Why Gatsby & Sanity?

As I've spent more time developing, one thing I have been doing more often is building personal sites for other people. It's an easy way to keep practicing new frontend skills and techniques, as well as build up a portfolio that shows what you can do. One of the most annoying things about this, however, is creating an easy and custom way to manage content for those websites. There are tons of options out there like WordPress, but one of my favorite tools is Gatsby.

Why I like Gatsby

Gatsby is a super-fast static site builder with arguably the best documentation I've ever encountered. As a dev, it's an incredible platform. Gatsby is essentially data agnostic, meaning you can use nearly any data type to provide it with content. It could be a WordPress API, markdown, RSS feeds, it's great. Lately, my choice is for managing content easily is Sanity.

Why I Like Sanity

Sanity is essentially a super slick headless CMS/backend service.
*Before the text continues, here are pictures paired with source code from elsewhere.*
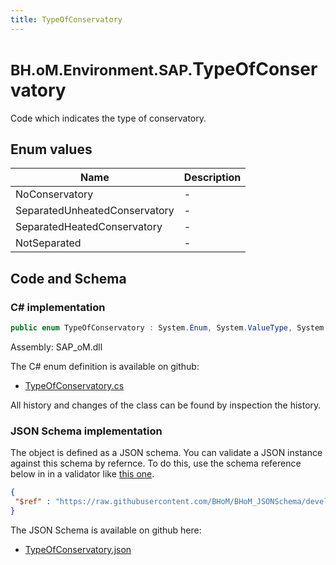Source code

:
 ```yaml
---
title: TypeOfConservatory
---
```


# <small>BH.oM.Environment.SAP.</small>**TypeOfConservatory**

Code which indicates the type of conservatory.

## Enum values

| Name            | Description                                                    |
|-----------------|----------------------------------------------------------------|
| NoConservatory |  -  |
| SeparatedUnheatedConservatory |  -  |
| SeparatedHeatedConservatory |  -  |
| NotSeparated |  -  |


## Code and Schema

### C# implementation

``` C# title="C#"
public enum TypeOfConservatory : System.Enum, System.ValueType, System.IComparable, System.ISpanFormattable, System.IFormattable, System.IConvertible
```

Assembly: SAP_oM.dll

The C# enum definition is available on github:

- [TypeOfConservatory.cs](https://github.com/BHoM/SAP_Toolkit/blob/develop/SAP_oM/Enums\TypeOfConservatory.cs)

All history and changes of the class can be found by inspection the history.
### JSON Schema implementation

The object is defined as a JSON schema. You can validate a JSON instance against this schema by refernce. To do this, use the schema reference below in in a validator like [this one](https://www.jsonschemavalidator.net/).

``` json title="JSON Schema"
{
 "$ref" : "https://raw.githubusercontent.com/BHoM/BHoM_JSONSchema/develop/SAP_oM/SAP/TypeOfConservatory.json"
}
```

The JSON Schema is available on github here:

- [TypeOfConservatory.json](https://github.com/BHoM/BHoM_JSONSchema/blob/develop/SAP_oM/SAP/TypeOfConservatory.json)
What's great about Sanity is that it comes with the Sanity Studio, a React application that you can run locally or host on a service such as Netlify. The beauty of it is that it allows you to define your own data types. The best way I can imagine explaining how it works (and why you would use it) is to compare it to a CMS such as Wordpress. With WordPress, you have pages and posts, and you can add tags and categories, but beyond that, you would essentially have to massage those types of data in an effort to create a site. That's confusing because the end-user could ultimately be dealing with having to manage data for their website that doesn't really describe their data appropriately. For example, if my wife (an actor) was using a platform such as Wordpress as a CMS and wanted to add a recent show that she performed to her resume, she might be making a new "Post" with a category. It works, but with Sanity, you could make your own data type called "Show" in the schema and that automatically creates a document type that could be edited by her (the end-user). For another example, I'm currently working on a site for a woodworker. They might want an area of their website that catalogs the different types of wood along with the wood properties for their readers. Using Sanity, I can make my own data-type for that. The great thing about Sanity is that you have the flexibility to create custom ways to store your data and manage your content (you can even edit the Sanity Studio itself because it's just a React app) all without having to set up your own database and manage all of that. For me, it's a happy space of having a custom CMS I can make for a particular client while not actually having to develop everything from scratch.

What We're Doing

In this post, I am going to be going over how to create a brand new, clean project in Gatsby and connecting it to Sanity as it's the primary data source. The Sanity site actually has a few starters you can use with just a few clicks, but it comes with a lot of pre-defined CSS, as well as the clutter of all the sample files that I don't necessarily want to deal with when starting a new project. Following these steps, you can grasp the basics of how Sanity and Gatsby work together and have a clean setup for both so you can use whatever you want for development, such as styling, file structure, etc. Here we go!

Steps

1 - Create Directory

So first we are going to create a directory for our project. I do this first because the CLI tools for Gatsby and Sanity are a little different and I also prefer to have both under a single git repo, so go ahead and make a directory named whatever, wherever you want. I named mine gatsby-sanity-starter.

2 - Create Sanity Studio

First, you need to install the Sanity CLI, so using npm run npm install -g @sanity/cli to install the CLI globally. After that, make a new directory in your root directory and name it studio. From the studio directory, run sanity init. The first time you do this you'll need to log in, create an account, and when prompted for a project, you are going to select Create a New Project and then for the project template you want to select Clean project with no defined schamas. This is going to create a brand new Sanity Studio inside the /studio directory.

3 - Create a Gatsby Site

If you have not already, install the Gatsby CLI with npm install -g gatsby-cli. Next, you're going to go to your root directory and run gatsby new web, which creates a new Gatsby project within the /web directory.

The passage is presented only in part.